On Swipe Life, standard lifestyle sections like “travel,” “money,” and “style & beauty” are available, as well as long-form Tinder testimonials styled as personal essays that, as the New York Times writes (paywall), seek to “reinforce the idea that dating misadventures are cool, or at least exciting, invigorating and youthful.” According to the about page, it’s focused on sharing “the (often funny) ups and downs of your dating journey, and about what you eat, see, do, wear, and spend along the way.”

Hinge, which bills itself as a less frivolous alternative to Tinder, used a similar strategy with its 2017 “Let’s be real” campaign, in which it published awkward but sweet first-date stories on billboards across New York City.

While charming, the rom-com bad date narrative that dating apps are pushing is mostly a stretch considering the collective reality of most dating app misadventures, which are generally unfunny. On one end of the spectrum, dating online can be downright horrifying: Much has been written about the degree of harassment and abuse faced by women on dating apps, where men—emboldened by anonymity—say vile and hostile things, send unsolicited photos, and lob threats at women who reject or ignore them. The Instagram account @byefelipe has collected screenshot submissions of this kind of harassment from women who use various dating apps since 2014, posting them on a public Instagram and exposing the men:

The findings underline a 2017 Pew Research Center survey that revealed 21% of women ages 18 to 29 have experienced sexual harassment online, with 83% saying online harassment is a serious problem. This kind of harassment, meanwhile, is magnified for women and people of color, who also face racial discrimination on the platforms.

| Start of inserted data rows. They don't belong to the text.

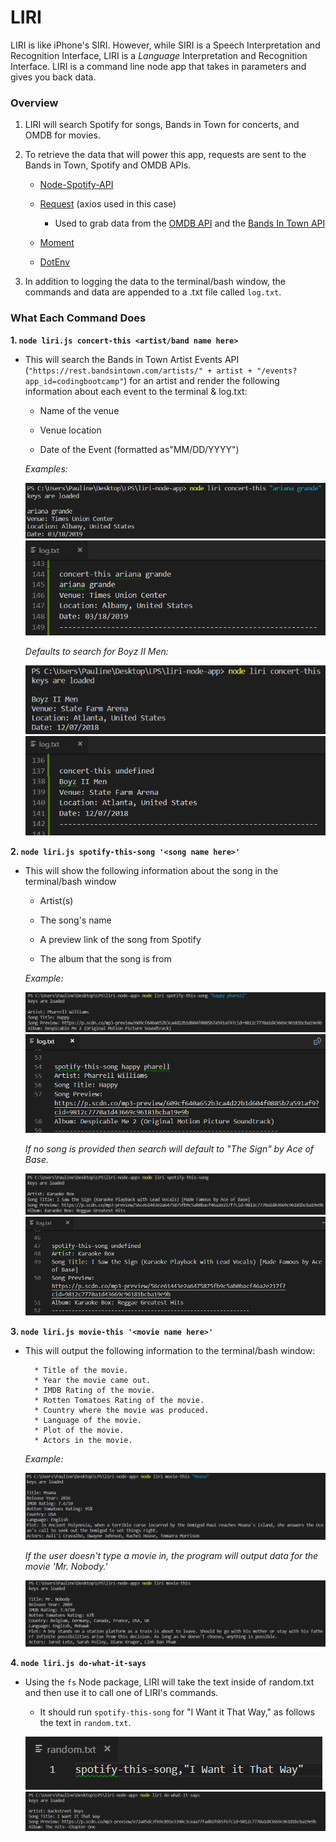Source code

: # LIRI

LIRI is like iPhone's SIRI. However, while SIRI is a Speech Interpretation and Recognition Interface, LIRI is a _Language_ Interpretation and Recognition Interface. LIRI is a command line node app that takes in parameters and gives you back data.

### Overview

1. LIRI will search Spotify for songs, Bands in Town for concerts, and OMDB for movies.

2. To retrieve the data that will power this app, requests are sent to the Bands in Town, Spotify and OMDB APIs.

   * [Node-Spotify-API](https://www.npmjs.com/package/node-spotify-api)

   * [Request](https://www.npmjs.com/package/request) (axios used in this case)

     * Used to grab data from the [OMDB API](http://www.omdbapi.com) and the [Bands In Town API](http://www.artists.bandsintown.com/bandsintown-api)

   * [Moment](https://www.npmjs.com/package/moment)

   * [DotEnv](https://www.npmjs.com/package/dotenv)

3. In addition to logging the data to the terminal/bash window, the commands and data are appended to a .txt file called `log.txt`.

### What Each Command Does

**1. `node liri.js concert-this <artist/band name here>`**

   * This will search the Bands in Town Artist Events API (`"https://rest.bandsintown.com/artists/" + artist + "/events?app_id=codingbootcamp"`) for an artist and render the following information about each event to the terminal & log.txt:

     * Name of the venue

     * Venue location

     * Date of the Event (formatted as"MM/DD/YYYY")

     _Examples:_

      ![concert-this CLI](assets/images/concert-this_ariana-grande.PNG)
      ![concert-this log CLI](assets/images/concert-this_ariana-grande-log.PNG)

      _Defaults to search for Boyz II Men:_

      ![concert-this default](assets/images/concert-this.PNG)
      ![concert-this log default](assets/images/concert-this-log.PNG)


**2. `node liri.js spotify-this-song '<song name here>'`**

   * This will show the following information about the song in the terminal/bash window

     * Artist(s)

     * The song's name

     * A preview link of the song from Spotify

     * The album that the song is from

      _Example:_

      ![spotify-this-song CLI](assets/images/spotify-this-song_happy-pharell.PNG)
      ![spotify-this-song log](assets/images/spotify-this-song_happy-pharell_log.PNG)

     _If no song is provided then search will default to "The Sign" by Ace of Base._

      ![spotify-this-song default](assets/images/spotify-this-song.PNG)
      ![spotify-this-song log default](assets/images/spotify-this-song_log.PNG)

**3. `node liri.js movie-this '<movie name here>'`**

   * This will output the following information to the terminal/bash window:

     ```
       * Title of the movie.
       * Year the movie came out.
       * IMDB Rating of the movie.
       * Rotten Tomatoes Rating of the movie.
       * Country where the movie was produced.
       * Language of the movie.
       * Plot of the movie.
       * Actors in the movie.
     ```
   
     _Example:_
   
     ![movie-this CLI](assets/images/movie-this_moana.PNG)

     _If the user doesn't type a movie in, the program will output data for the movie 'Mr. Nobody.'_

     ![movie-this default](assets/images/movie-this.PNG)

**4. `node liri.js do-what-it-says`**

   * Using the `fs` Node package, LIRI will take the text inside of random.txt and then use it to call one of LIRI's commands.

     * It should run `spotify-this-song` for "I Want it That Way," as follows the text in `random.txt`.

      ![do-what-it-says random.txt](assets/images/do-what-it-says_random.PNG)
      ![do-what-it-says CLI](assets/images/do-what-it-says.PNG)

Race-based preferences in dating were highlighted back in 2014 in a blog post by OkCupid co-founder Christian Rudder, who noted that data collected from heterosexual users showed that most men on the site rated black women as less attractive than women of other races and ethnicities, while Asian men fell at the bottom of the preference list for women. That same year, Ari Curtis used the study as a starting point for her blog “Least Desirable,” which chronicled her experiences of dating as a minority with “stories of what it means to be a minority not in the abstract, but in the awkward, exhilarating, exhausting, devastating and occasionally amusing reality that is the pursuit of love.”

Earlier this year, Curtis shared with NPR some of the racial stereotyping she faced in real-life dates she set up via dating apps. She described meeting a white man on Tinder who brought the weight of damaging racial stereotypes to their date. “He was like, ‘Oh, so we have to bring the ‘hood out of you, bring the ghetto out of you!'” Curtis recounted. “It made me feel like I wasn’t enough, who I am wasn’t what he expected, and that he wanted me to be somebody else based on my race.”

Aziz Ansari gracefully parodied this and other aspects of dating-app culture in season two of Master of None, where the dozen or so women he takes out describe their experiences using dating apps, which span from the very dull to the truly vile. He also highlighted the other side of online dating that the slapstick narrative is attempting to dispel—that sometimes a bad date is just a wash. Not only is it boring and awkward, but it can be a total waste of time.

So, as dating apps undergo their identity crises, they will likely continue pressing on audiences the idea of bad dates as Adam Sandler–worthy catastrophes. It remains to be seen if users will be swept up in the campaign or if they’ll have the fortitude to see their own crappy dates for what they are—an occasionally amusing ordeal, but more often a prosaic waste of time.